Robotic process automation software is having a moment, this despite there being a good deal of confusion about what the term refers to.
The robotic process automation (RPA) that’s hot today does not refer to the industrial robots that automated manufacturing plants. It’s also different from cognitive robotic process automation — technologies using so-called neural networks like those that animate IBM Watson and Google Deep Mind, which depend upon very large data sets to mimic human decision making.
The robotic process automation that’s getting a lot of buzz today refers to software that can help automate mainly back office work that is rules-driven, repetitive and involves overlapping systems: think tasks that search, gather, collate and update data.
“It’s what they call ‘swivel chair’ work — clicking on multiple systems, getting data from one source and putting it into another, where people are actually stuck four or five hours a day just doing this boring, manual nonsense,” said Allan Surtees, head of IT at Gazprom Energy in Manchester, U.K., a gas and electricity supplier to businesses in the U.K., France and the Netherlands.
Surtees began working with RPA software developed by Blue Prism more than five years ago at his previous job with Q2 UK, a Telefonica company, so when he joined Gazprom in 2014, he was primed. During his first three months there, as he talked with business partners about the IT function, homing in on problems they needed solved, he also met with users.
“I observed straightaway that a lot of them were doing work … with data that gets manually copied and pasted from one system to another. I saw immediately there was an opportunity for RPA,” he said, adding that RPA at Gazprom is not about eliminating jobs. His first project involves a “very simple process” that automates how meter readings are verified, freeing up the employee tasked with that chore for work that will bring in revenue, he said.
RPA best practices still ‘in infancy’
Surtees’ approach to RPA — talking to the business, observing manual work and targeting processes, or parts of processes where automation adds value — is essential for RPA success and not easy to do. Matching RPA to the right process is “still an art form,” said Craig LeClair, principal analyst at Forrester Research, specializing in enterprise architecture.
Indeed, best practices for RPA are still in their infancy, LeClair said. The result is that RPA projects are being implemented without a solid framework that covers change management, identifies gaps in the process that affect compliance, supports customer experience and prepares for cognitive RPA.

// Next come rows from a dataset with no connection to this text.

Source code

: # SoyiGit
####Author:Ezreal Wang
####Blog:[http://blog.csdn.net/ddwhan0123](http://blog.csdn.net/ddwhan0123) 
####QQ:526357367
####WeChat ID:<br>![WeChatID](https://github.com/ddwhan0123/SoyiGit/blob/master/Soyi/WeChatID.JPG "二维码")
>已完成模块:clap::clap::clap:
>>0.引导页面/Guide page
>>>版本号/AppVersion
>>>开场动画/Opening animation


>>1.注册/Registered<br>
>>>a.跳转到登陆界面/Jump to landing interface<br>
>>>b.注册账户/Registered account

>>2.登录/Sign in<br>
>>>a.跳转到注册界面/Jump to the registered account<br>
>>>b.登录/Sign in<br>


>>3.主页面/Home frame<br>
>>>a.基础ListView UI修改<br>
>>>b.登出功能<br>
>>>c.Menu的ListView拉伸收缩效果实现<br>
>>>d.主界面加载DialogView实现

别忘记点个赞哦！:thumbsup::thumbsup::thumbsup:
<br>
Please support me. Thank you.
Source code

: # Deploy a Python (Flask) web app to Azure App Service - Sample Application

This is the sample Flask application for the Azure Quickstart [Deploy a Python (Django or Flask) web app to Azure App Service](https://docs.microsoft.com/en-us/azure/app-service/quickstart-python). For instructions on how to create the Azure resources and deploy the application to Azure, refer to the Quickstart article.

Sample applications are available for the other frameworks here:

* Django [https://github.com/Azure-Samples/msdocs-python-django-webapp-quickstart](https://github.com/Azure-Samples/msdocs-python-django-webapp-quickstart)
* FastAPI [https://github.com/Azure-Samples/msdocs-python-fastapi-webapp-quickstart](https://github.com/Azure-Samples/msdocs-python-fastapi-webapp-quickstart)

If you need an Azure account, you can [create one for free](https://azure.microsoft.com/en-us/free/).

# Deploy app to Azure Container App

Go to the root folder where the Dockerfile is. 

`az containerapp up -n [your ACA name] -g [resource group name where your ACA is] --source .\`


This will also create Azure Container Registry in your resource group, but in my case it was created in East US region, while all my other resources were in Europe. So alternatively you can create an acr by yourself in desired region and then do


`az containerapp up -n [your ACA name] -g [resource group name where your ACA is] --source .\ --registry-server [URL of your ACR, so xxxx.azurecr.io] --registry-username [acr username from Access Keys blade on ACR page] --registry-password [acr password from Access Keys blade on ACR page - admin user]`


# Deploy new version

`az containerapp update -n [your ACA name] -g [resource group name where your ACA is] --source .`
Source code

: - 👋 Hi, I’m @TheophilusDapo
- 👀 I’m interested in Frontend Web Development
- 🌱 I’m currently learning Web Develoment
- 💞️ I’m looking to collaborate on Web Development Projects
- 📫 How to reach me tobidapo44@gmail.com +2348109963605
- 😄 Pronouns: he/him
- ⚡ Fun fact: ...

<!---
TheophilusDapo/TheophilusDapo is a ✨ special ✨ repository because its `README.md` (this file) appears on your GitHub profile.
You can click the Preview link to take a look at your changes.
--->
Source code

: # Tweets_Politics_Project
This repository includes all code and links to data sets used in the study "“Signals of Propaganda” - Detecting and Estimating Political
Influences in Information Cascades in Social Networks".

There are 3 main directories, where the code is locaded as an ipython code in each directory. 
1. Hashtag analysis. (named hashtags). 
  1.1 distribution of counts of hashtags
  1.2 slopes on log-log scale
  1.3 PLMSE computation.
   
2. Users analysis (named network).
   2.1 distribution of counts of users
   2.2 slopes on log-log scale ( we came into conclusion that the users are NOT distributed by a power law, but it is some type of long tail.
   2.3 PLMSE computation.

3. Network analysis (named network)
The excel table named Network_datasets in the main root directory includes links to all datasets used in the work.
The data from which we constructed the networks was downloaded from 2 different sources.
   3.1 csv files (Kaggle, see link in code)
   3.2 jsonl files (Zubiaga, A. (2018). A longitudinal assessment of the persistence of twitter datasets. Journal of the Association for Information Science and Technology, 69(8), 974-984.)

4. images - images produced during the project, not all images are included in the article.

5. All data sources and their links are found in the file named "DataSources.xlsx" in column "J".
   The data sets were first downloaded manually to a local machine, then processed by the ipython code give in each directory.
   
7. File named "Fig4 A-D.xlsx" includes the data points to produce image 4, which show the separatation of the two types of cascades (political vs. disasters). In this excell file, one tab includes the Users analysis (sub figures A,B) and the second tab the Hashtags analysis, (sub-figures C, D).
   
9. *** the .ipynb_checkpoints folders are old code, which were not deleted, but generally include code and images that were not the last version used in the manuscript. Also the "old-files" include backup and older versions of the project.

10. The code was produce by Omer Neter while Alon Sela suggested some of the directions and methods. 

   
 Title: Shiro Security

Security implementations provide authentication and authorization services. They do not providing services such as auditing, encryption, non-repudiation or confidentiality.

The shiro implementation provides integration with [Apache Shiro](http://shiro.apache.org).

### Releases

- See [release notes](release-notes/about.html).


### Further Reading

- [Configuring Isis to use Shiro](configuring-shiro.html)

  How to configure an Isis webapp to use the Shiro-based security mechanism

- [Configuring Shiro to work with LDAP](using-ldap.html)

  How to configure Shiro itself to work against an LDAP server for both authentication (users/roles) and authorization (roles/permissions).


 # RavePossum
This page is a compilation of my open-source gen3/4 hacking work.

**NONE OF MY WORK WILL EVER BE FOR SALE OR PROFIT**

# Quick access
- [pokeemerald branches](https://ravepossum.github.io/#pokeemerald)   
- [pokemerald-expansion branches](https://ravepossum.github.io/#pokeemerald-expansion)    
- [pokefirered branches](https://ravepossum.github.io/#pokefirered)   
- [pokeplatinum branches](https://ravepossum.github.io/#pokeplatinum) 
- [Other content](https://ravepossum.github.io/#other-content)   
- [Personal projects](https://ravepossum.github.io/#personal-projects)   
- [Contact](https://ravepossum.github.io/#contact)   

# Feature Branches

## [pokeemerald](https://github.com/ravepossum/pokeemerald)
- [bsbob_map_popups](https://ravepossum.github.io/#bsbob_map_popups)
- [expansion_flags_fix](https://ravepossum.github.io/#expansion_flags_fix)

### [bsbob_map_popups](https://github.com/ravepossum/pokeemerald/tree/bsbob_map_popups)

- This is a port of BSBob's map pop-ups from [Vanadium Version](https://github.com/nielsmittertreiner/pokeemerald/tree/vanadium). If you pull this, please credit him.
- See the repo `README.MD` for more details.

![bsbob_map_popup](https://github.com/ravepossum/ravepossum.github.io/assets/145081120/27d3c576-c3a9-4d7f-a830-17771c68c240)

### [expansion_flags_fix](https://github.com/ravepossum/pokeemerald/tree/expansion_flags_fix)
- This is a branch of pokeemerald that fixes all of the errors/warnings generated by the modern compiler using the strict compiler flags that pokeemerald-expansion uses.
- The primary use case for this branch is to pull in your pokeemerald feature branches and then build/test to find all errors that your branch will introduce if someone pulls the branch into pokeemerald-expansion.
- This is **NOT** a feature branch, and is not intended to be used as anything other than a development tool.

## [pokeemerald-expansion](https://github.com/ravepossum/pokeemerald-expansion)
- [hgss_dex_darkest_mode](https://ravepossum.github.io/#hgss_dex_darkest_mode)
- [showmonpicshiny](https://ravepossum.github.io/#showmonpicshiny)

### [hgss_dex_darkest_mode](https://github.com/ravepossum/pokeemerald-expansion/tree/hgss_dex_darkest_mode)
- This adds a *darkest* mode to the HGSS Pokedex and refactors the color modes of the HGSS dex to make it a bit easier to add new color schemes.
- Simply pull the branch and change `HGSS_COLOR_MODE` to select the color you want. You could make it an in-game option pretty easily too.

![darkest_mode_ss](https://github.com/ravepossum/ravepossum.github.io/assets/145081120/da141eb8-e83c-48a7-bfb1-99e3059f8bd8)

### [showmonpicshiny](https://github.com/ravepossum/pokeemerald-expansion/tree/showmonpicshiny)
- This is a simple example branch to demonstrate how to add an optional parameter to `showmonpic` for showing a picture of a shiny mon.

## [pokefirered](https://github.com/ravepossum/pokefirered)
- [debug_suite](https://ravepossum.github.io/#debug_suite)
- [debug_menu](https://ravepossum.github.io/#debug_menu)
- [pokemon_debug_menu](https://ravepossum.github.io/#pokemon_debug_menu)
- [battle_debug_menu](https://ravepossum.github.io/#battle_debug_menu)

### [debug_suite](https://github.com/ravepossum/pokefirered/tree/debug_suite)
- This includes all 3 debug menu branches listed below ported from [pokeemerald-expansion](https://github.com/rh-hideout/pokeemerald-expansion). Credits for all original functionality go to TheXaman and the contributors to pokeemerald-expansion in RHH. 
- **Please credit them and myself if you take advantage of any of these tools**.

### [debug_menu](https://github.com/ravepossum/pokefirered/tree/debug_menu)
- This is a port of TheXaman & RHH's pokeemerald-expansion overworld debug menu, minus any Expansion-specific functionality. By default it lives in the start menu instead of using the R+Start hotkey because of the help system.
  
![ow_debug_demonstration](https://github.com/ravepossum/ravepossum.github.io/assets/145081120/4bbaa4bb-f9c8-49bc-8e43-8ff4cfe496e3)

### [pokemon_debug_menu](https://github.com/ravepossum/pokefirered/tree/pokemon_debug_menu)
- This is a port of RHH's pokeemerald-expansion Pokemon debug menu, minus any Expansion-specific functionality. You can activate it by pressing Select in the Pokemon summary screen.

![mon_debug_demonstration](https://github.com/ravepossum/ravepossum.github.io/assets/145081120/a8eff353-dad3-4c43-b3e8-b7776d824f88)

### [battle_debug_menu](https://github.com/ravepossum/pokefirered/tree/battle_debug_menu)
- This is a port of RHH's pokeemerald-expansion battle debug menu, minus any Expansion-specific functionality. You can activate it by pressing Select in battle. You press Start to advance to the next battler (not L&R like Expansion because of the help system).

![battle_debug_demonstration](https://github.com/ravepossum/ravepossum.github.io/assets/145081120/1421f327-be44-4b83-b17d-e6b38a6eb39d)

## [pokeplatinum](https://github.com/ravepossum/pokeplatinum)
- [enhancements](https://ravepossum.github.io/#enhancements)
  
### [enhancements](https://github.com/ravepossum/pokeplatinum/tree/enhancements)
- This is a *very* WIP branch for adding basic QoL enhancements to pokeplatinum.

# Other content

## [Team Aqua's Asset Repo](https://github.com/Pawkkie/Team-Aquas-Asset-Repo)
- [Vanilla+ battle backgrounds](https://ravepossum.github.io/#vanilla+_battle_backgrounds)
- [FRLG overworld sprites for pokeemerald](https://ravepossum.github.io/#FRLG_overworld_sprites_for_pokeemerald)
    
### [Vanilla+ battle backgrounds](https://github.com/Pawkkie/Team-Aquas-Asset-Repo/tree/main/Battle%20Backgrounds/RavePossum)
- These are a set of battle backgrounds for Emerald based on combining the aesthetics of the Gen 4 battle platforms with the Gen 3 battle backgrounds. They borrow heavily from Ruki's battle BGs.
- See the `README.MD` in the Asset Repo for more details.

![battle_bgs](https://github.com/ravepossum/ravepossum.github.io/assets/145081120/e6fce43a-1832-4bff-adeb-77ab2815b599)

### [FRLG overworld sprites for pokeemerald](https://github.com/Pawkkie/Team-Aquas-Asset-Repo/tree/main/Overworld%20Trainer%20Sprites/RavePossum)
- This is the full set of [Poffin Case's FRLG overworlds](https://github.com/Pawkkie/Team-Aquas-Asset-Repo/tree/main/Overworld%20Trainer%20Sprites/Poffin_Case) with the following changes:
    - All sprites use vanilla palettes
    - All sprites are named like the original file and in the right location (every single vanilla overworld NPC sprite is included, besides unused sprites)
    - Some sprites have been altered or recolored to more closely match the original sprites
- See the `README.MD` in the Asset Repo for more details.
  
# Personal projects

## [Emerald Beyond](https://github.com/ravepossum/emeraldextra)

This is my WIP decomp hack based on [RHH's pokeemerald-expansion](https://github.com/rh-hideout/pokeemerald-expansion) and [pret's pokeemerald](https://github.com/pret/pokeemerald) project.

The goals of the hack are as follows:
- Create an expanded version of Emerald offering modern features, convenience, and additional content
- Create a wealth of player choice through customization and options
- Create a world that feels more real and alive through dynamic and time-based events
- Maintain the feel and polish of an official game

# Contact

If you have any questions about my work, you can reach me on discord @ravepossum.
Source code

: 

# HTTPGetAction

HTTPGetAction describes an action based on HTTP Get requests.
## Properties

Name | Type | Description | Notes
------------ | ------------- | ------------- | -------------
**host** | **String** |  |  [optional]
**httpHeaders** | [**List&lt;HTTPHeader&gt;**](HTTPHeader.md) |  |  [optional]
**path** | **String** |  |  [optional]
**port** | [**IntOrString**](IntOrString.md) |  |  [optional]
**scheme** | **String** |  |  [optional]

Here are a few of his guidelines highlighted in a Forrester report on RPA best practices published in May.
Identify data entry and review tasks that cross multiple systems. LeClair cites a mortgage origination process that involved three separate employee groups interacting with and requiring training on 15 systems. The implementation of RPA robots, which review captured data, eliminated one entire group and cut down the systems employees needed to be trained on to only seven.
Be prepared to dive into process minutia. Programming a software robot requires knowing exactly where to grab a particular field on a screen and which events will trigger an action. Plus, if a screen changes orientation or a user skips a field, it will throw off the bot.
Design RPA processes with expert employees who know the steps better than anyone. One caveat: When it comes to testing RPA, it may be better to use “the worst and dullest” rather than the process experts, as the experts are the most likely to be offended by the automation of tasks they have mastered to perfection.
Keep compliance and legal teams in the loop. RPA is good at generating reports needed for compliance, and combined with analytics, RPA can cut down on compliance reporting. But using bots to perform human work also introduces a new category of risk.